▸ **Task description**:
All that is needed is each line of the entries holding the word "BACKUPMOUNTPATH", copied as it stands.

(Saved data entries)

──────────

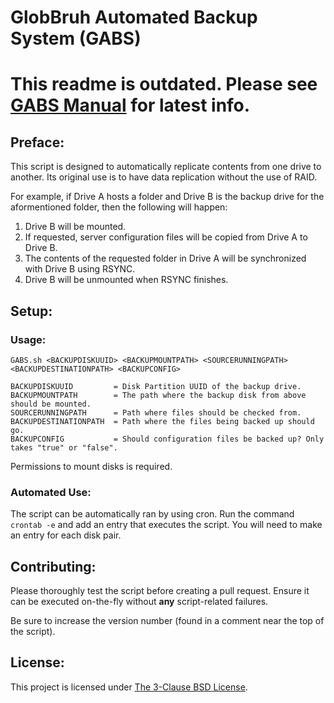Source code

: # GlobBruh Automated Backup System (GABS)

# This readme is outdated. Please see [GABS Manual](./doc/GABS-Manual.txt) for latest info.

## Preface:

This script is designed to automatically replicate contents from one drive to another. Its original use is to have data replication without the use of RAID. 

For example, if Drive A hosts a folder and Drive B is the backup drive for the aformentioned folder, then the following will happen:

1) Drive B will be mounted.
2) If requested, server configuration files will be copied from Drive A to Drive B.
3) The contents of the requested folder in Drive A will be synchronized with Drive B using RSYNC.
4) Drive B will be unmounted when RSYNC finishes.

## Setup:

### Usage:

```
GABS.sh <BACKUPDISKUUID> <BACKUPMOUNTPATH> <SOURCERUNNINGPATH> <BACKUPDESTINATIONPATH> <BACKUPCONFIG>

BACKUPDISKUUID         = Disk Partition UUID of the backup drive.
BACKUPMOUNTPATH        = The path where the backup disk from above should be mounted.
SOURCERUNNINGPATH      = Path where files should be checked from.
BACKUPDESTINATIONPATH  = Path where the files being backed up should go.
BACKUPCONFIG           = Should configuration files be backed up? Only takes "true" or "false".
```
Permissions to mount disks is required. 

### Automated Use:

The script can be automatically ran by using cron. Run the command `crontab -e` and add an entry that executes the script. You will need to make an entry for each disk pair. 

## Contributing:

Please thoroughly test the script before creating a pull request. Ensure it can be executed on-the-fly without **any** script-related failures.

Be sure to increase the version number (found in a comment near the top of the script). 

## License:

This project is licensed under [The 3-Clause BSD License](https://opensource.org/license/bsd-3-clause).
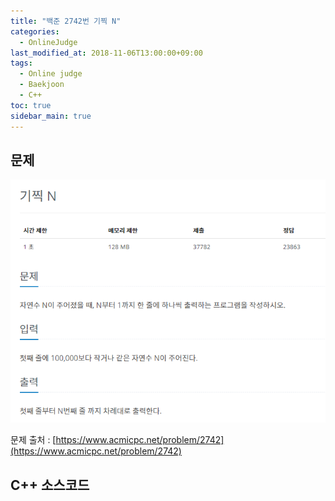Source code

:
 ```yaml
---
title: "백준 2742번 기찍 N"
categories: 
  - OnlineJudge
last_modified_at: 2018-11-06T13:00:00+09:00
tags: 
  - Online judge
  - Baekjoon
  - C++
toc: true
sidebar_main: true
---
```


## 문제

![2742](https://github.com/lesslate/lesslate.github.io/blob/master/assets/img/OnlineJudge/2742.png?raw=true)

문제 출처 : [https://www.acmicpc.net/problem/2742](https://www.acmicpc.net/problem/2742)



## C++ 소스코드

<script src="https://gist.github.com/lesslate/1671029c01d409ef89003a2a6c733dad.js"></script>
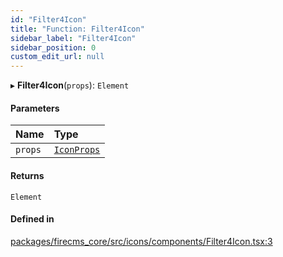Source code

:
 ```yaml
---
id: "Filter4Icon"
title: "Function: Filter4Icon"
sidebar_label: "Filter4Icon"
sidebar_position: 0
custom_edit_url: null
---
```


▸ **Filter4Icon**(`props`): `Element`

#### Parameters

| Name | Type |
| :------ | :------ |
| `props` | [`IconProps`](../types/IconProps.md) |

#### Returns

`Element`

#### Defined in

[packages/firecms_core/src/icons/components/Filter4Icon.tsx:3](https://github.com/FireCMSco/firecms/blob/d45f3739/packages/firecms_core/src/icons/components/Filter4Icon.tsx#L3)
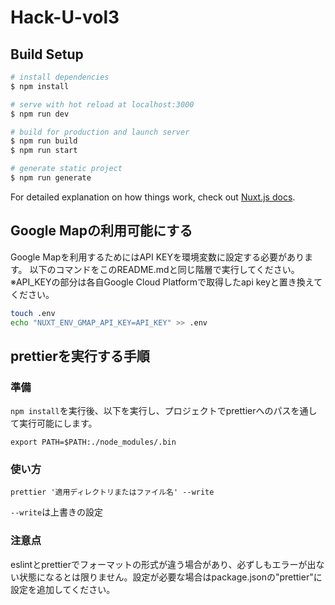 # Hack-U-vol3

## Build Setup

```bash
# install dependencies
$ npm install

# serve with hot reload at localhost:3000
$ npm run dev

# build for production and launch server
$ npm run build
$ npm run start

# generate static project
$ npm run generate
```

For detailed explanation on how things work, check out [Nuxt.js docs](https://nuxtjs.org).

## Google Mapの利用可能にする
Google Mapを利用するためにはAPI KEYを環境変数に設定する必要があります。
以下のコマンドをこのREADME.mdと同じ階層で実行してください。
※API_KEYの部分は各自Google Cloud Platformで取得したapi keyと置き換えてください。

```.sh
touch .env 
echo "NUXT_ENV_GMAP_API_KEY=API_KEY" >> .env
```

## prettierを実行する手順
### 準備
`npm install`を実行後、以下を実行し、プロジェクトでprettierへのパスを通して実行可能にします。

```
export PATH=$PATH:./node_modules/.bin
```

### 使い方
```
prettier '適用ディレクトリまたはファイル名' --write
```

`--write`は上書きの設定

### 注意点
eslintとprettierでフォーマットの形式が違う場合があり、必ずしもエラーが出ない状態になるとは限りません。設定が必要な場合はpackage.jsonの"prettier"に設定を追加してください。
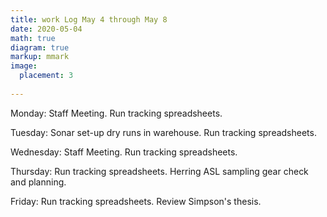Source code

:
 ```yaml
---
title: work Log May 4 through May 8
date: 2020-05-04
math: true
diagram: true
markup: mmark
image:
  placement: 3
  
---
```


Monday: Staff Meeting. Run tracking spreadsheets.

Tuesday: Sonar set-up dry runs in warehouse. Run tracking spreadsheets.

Wednesday: Staff Meeting. Run tracking spreadsheets.

Thursday: Run tracking spreadsheets. Herring ASL sampling gear check and planning.

Friday: Run tracking spreadsheets. Review Simpson's thesis.

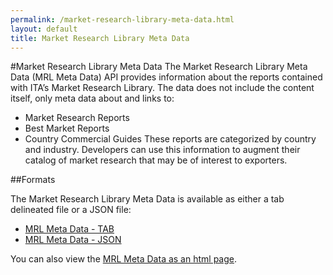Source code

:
 ```yaml
---
permalink: /market-research-library-meta-data.html
layout: default
title: Market Research Library Meta Data
---
```


#Market Research Library Meta Data
The Market Research Library Meta Data (MRL Meta Data) API provides information about the reports contained with ITA’s Market Research Library.  The data does not include the content itself, only meta data about and links to:
* Market Research Reports
* Best Market Reports
* Country Commercial Guides
These reports are categorized by country and industry.  Developers can use this information to augment their catalog of market research that may be of interest to exporters.

##Formats

The Market Research Library Meta Data is available as either a tab delineated file or a JSON file:
* [MRL Meta Data - TAB](/data/marketResearchLibrary.tab)
* [MRL Meta Data - JSON](/data/marketResearchLibrary.json)

You can also view the [MRL Meta Data as an html page](/data/marketResearchLibrary.html).
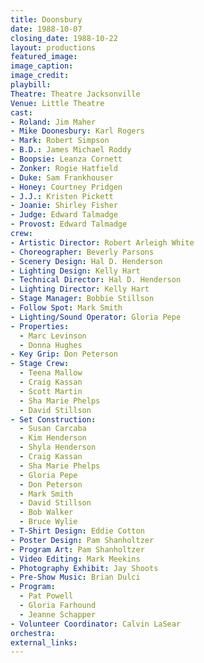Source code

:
```yaml
---
title: Doonsbury
date: 1988-10-07
closing_date: 1988-10-22
layout: productions
featured_image:
image_caption:
image_credit:
playbill:
Theatre: Theatre Jacksonville
Venue: Little Theatre
cast:
- Roland: Jim Maher
- Mike Doonesbury: Karl Rogers
- Mark: Robert Simpson
- B.D.: James Michael Roddy
- Boopsie: Leanza Cornett
- Zonker: Rogie Hatfield
- Duke: Sam Frankhouser
- Honey: Courtney Pridgen
- J.J.: Kristen Pickett
- Joanie: Shirley Fisher
- Judge: Edward Talmadge
- Provost: Edward Talmadge
crew:
- Artistic Director: Robert Arleigh White
- Choreographer: Beverly Parsons
- Scenery Design: Hal D. Henderson
- Lighting Design: Kelly Hart
- Technical Director: Hal D. Henderson
- Lighting Director: Kelly Hart
- Stage Manager: Bobbie Stillson
- Follow Spot: Mark Smith
- Lighting/Sound Operator: Gloria Pepe
- Properties:
  - Marc Levinson
  - Donna Hughes
- Key Grip: Don Peterson
- Stage Crew:
  - Teena Mallow
  - Craig Kassan
  - Scott Martin
  - Sha Marie Phelps
  - David Stillson
- Set Construction:
  - Susan Carcaba
  - Kim Henderson
  - Shyla Henderson
  - Craig Kassan
  - Sha Marie Phelps
  - Gloria Pepe
  - Don Peterson
  - Mark Smith
  - David Stillson
  - Bob Walker
  - Bruce Wylie
- T-Shirt Design: Eddie Cotton
- Poster Design: Pam Shanholtzer
- Program Art: Pam Shanholtzer
- Video Editing: Mark Meekins
- Photography Exhibit: Jay Shoots
- Pre-Show Music: Brian Dulci
- Program:
  - Pat Powell
  - Gloria Farhound
  - Jeanne Schapper
- Volunteer Coordinator: Calvin LaSear
orchestra:
external_links:
---
```


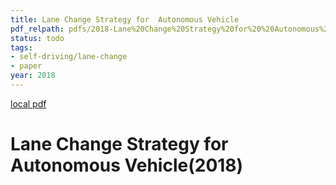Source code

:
 ```yaml
---
title: Lane Change Strategy for  Autonomous Vehicle
pdf_relpath: pdfs/2018-Lane%20Change%20Strategy%20for%20%20Autonomous%20Vehicle.pdf
status: todo
tags:
- self-driving/lane-change
- paper
year: 2018
---
```


[local pdf](../../../pdfs/2018-Lane%20Change%20Strategy%20for%20%20Autonomous%20Vehicle.pdf)

# Lane Change Strategy for Autonomous Vehicle(2018)
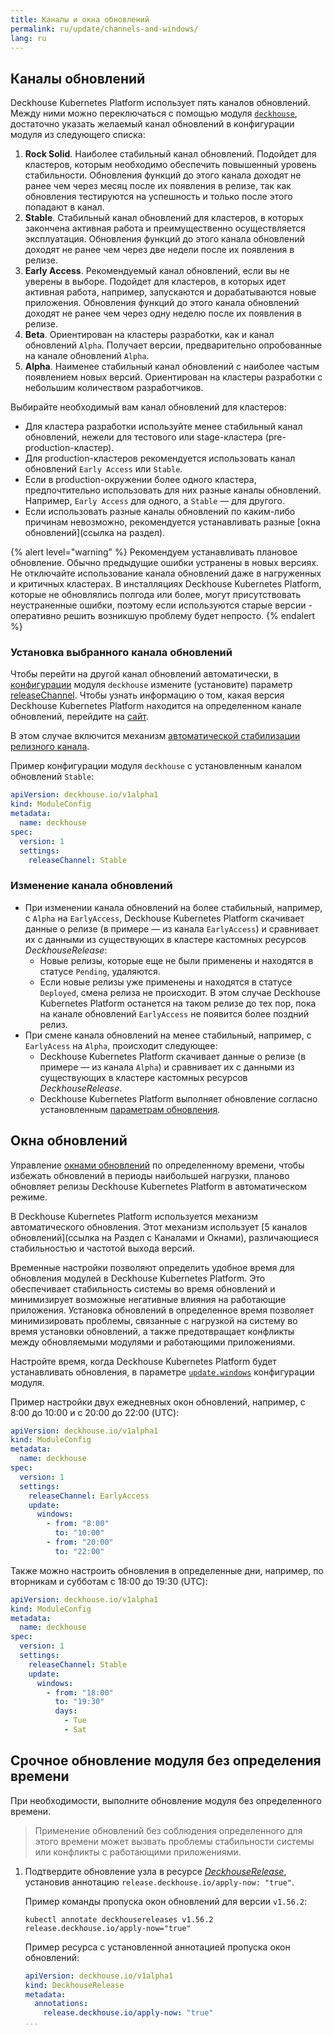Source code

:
 ```yaml
---
title: Каналы и окна обновлений
permalink: ru/update/channels-and-windows/
lang: ru
---
```


## Каналы обновлений

Deckhouse Kubernetes Platform использует пять каналов обновлений. Между ними можно переключаться с помощью модуля [`deckhouse`](modules/002-deckhouse), достаточно указать желаемый канал обновлений в конфигурации модуля из следующего списка:

1. **Rock Solid**. Наиболее стабильный канал обновлений. Подойдет для кластеров, которым необходимо обеспечить повышенный уровень стабильности. Обновления функций до этого канала доходят не ранее чем через месяц после их появления в релизе, так как обновления тестируются на успешность и только после этого попадают в канал.
2. **Stable**. Стабильный канал обновлений для кластеров, в которых закончена активная работа и преимущественно осуществляется эксплуатация. Обновления функций до этого канала обновлений доходят не ранее чем через две недели после их появления в релизе.
3. **Early Access**. Рекомендуемый канал обновлений, если вы не уверены в выборе. Подойдет для кластеров, в которых идет активная работа, например, запускаются и дорабатываются новые приложения. Обновления функций до этого канала обновлений доходят не ранее чем через одну неделю после их появления в релизе.
4. **Beta**. Ориентирован на кластеры разработки, как и канал обновлений `Alpha`. Получает версии, предварительно опробованные на канале обновлений `Alpha`.
5. **Alpha**. Наименее стабильный канал обновлений с наиболее частым появлением новых версий. Ориентирован на кластеры разработки с небольшим количеством разработчиков.

Выбирайте необходимый вам канал обновлений для кластеров:
* Для кластера разработки используйте менее стабильный канал обновлений, нежели для тестового или stage-кластера (pre-production-кластер). 
* Для production-кластеров рекомендуется использовать канал обновлений `Early Access` или `Stable`. 
* Если в production-окружении более одного кластера, предпочтительно использовать для них разные каналы обновлений. Например, `Early Access` для одного, а `Stable` — для другого. 
* Если использовать разные каналы обновлений по каким-либо причинам невозможно, рекомендуется устанавливать разные [окна обновлений](ссылка на раздел).

{% alert level="warning" %}
Рекомендуем устанавливать плановое обновление. Обычно предыдущие ошибки устранены в новых версиях. Не отключайте использование канала обновлений даже в нагруженных и критичных кластерах. В инсталляциях Deckhouse Kubernetes Platform, которые не обновлялись полгода или более, могут присутствовать неустраненные ошибки, поэтому если используются старые версии - оперативно решить возникшую проблему будет непросто.
{% endalert %}

### Установка выбранного канала обновлений

Чтобы перейти на другой канал обновлений автоматически, в [конфигурации](modules/002-deckhouse/configuration.html) модуля `deckhouse` измените (установите) параметр [releaseChannel](modules/002-deckhouse/configuration.html#parameters-releasechannel).
Чтобы узнать информацию о том, какая версия Deckhouse Kubernetes Platform находится на определенном канале обновлений, перейдите на [сайт](https://flow.deckhouse.io).

В этом случае включится механизм [автоматической стабилизации релизного канала](#как-работает-автоматическое-обновление-deckhouse).

Пример конфигурации модуля `deckhouse` с установленным каналом обновлений `Stable`:

```yaml
apiVersion: deckhouse.io/v1alpha1
kind: ModuleConfig
metadata:
  name: deckhouse
spec:
  version: 1
  settings:
    releaseChannel: Stable
```


### Изменение канала обновлений

* При изменении канала обновлений на более стабильный, например, с `Alpha` на `EarlyAccess`, Deckhouse Kubernetes Platform скачивает данные о релизе (в примере — из канала `EarlyAccess`) и сравнивает их с данными из существующих в кластере кастомных ресурсов *DeckhouseRelease*:
  * Новые релизы, которые еще не были применены и находятся в статусе `Pending`, удаляются.
  * Если новые релизы уже применены и находятся в статусе `Deployed`, смена релиза не происходит. В этом случае Deckhouse Kubernetes Platform останется на таком релизе до тех пор, пока на канале обновлений `EarlyAccess` не появится более поздний релиз.
* При смене канала обновлений на менее стабильный, например, с `EarlyAcess` на `Alpha`, происходит следующее:
  * Deckhouse Kubernetes Platform скачивает данные о релизе (в примере — из канала `Alpha`) и сравнивает их с данными из существующих в кластере кастомных ресурсов *DeckhouseRelease*.
  * Deckhouse Kubernetes Platform выполняет обновление согласно установленным [параметрам обновления](modules/002-deckhouse/configuration.html#parameters-update).

## Окна обновлений

Управление [окнами обновлений](/documentation/v1/modules/002-deckhouse/configuration.html#parameters-update-windows) по определенному времени, чтобы избежать обновлений в периоды наибольшей нагрузки, планово обновляет релизы Deckhouse Kubernetes Platform в автоматическом режиме.

  В Deckhouse Kubernetes Platform используется механизм автоматического обновления. Этот механизм использует [5 каналов обновлений](ссылка на Раздел с Каналами и Окнами), различающиеся стабильностью и частотой выхода версий.

Временные настройки позволяют определить удобное время для обновления модулей в Deckhouse Kubernetes Platform. Это обеспечивает стабильность системы во время обновлений и минимизирует возможные негативные влияния на работающие приложения.
Установка обновлений в определенное время позволяет минимизировать проблемы, связанные с нагрузкой на систему во время установки обновлений, а также предотвращает конфликты между обновляемыми модулями и работающими приложениями.

Настройте время, когда Deckhouse Kubernetes Platform будет устанавливать обновления, в параметре [`update.windows`](configuration.html#parameters-update-windows) конфигурации модуля.

Пример настройки двух ежедневных окон обновлений, например, с 8:00 до 10:00 и c 20:00 до 22:00 (UTC):

```yaml
apiVersion: deckhouse.io/v1alpha1
kind: ModuleConfig
metadata:
  name: deckhouse
spec:
  version: 1
  settings:
    releaseChannel: EarlyAccess
    update:
      windows: 
        - from: "8:00"
          to: "10:00"
        - from: "20:00"
          to: "22:00"
```

Также можно настроить обновления в определенные дни, например, по вторникам и субботам с 18:00 до 19:30 (UTC):

```yaml
apiVersion: deckhouse.io/v1alpha1
kind: ModuleConfig
metadata:
  name: deckhouse
spec:
  version: 1
  settings:
    releaseChannel: Stable
    update:
      windows: 
        - from: "18:00"
          to: "19:30"
          days:
            - Tue
            - Sat
```

## Срочное обновление модуля без определения времени

При необходимости, выполните обновление модуля без определенного времени.

   > Применение обновлений без соблюдения определенного для этого времени может вызвать проблемы стабильности системы или конфликты с работающими приложениями.

1. Подтвердите обновление узла в ресурсе [*DeckhouseRelease*](modules/002-deckhouse/cr.html#deckhouserelease), установив аннотацию `release.deckhouse.io/apply-now: "true"`.

   Пример команды пропуска окон обновлений для версии `v1.56.2`:

   ```shell
   kubectl annotate deckhousereleases v1.56.2 release.deckhouse.io/apply-now="true"
   ```

   Пример ресурса с установленной аннотацией пропуска окон обновлений:

   ```yaml
   apiVersion: deckhouse.io/v1alpha1
   kind: DeckhouseRelease
   metadata:
     annotations:
       release.deckhouse.io/apply-now: "true"
   ...
   ```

──────────

▸ **Solution to this task**:
GABS.sh <BACKUPDISKUUID> <BACKUPMOUNTPATH> <SOURCERUNNINGPATH> <BACKUPDESTINATIONPATH> <BACKUPCONFIG>
BACKUPMOUNTPATH        = The path where the backup disk from above should be mounted.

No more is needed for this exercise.